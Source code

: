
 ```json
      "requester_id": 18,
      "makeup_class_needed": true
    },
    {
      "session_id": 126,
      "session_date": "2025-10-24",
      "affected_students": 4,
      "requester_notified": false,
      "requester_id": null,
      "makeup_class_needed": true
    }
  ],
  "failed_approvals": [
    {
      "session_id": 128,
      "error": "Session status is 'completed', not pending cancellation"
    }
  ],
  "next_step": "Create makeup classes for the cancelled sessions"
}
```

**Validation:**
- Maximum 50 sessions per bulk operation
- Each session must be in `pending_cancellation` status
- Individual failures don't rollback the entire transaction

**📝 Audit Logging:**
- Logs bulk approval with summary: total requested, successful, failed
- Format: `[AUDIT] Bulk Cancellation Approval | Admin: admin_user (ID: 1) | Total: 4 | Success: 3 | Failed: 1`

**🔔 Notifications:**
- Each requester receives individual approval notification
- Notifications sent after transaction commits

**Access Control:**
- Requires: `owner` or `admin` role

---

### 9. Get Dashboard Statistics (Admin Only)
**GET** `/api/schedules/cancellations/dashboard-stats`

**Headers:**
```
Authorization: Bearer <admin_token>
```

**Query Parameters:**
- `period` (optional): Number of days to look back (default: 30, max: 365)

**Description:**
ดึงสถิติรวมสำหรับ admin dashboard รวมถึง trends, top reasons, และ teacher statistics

WHAT THE TASK ASKS: Scan the material for the string "sessions". Copy each line where it appears.

EXERCISE OUTPUT:
  "next_step": "Create makeup classes for the cancelled sessions"
- Maximum 50 sessions per bulk operation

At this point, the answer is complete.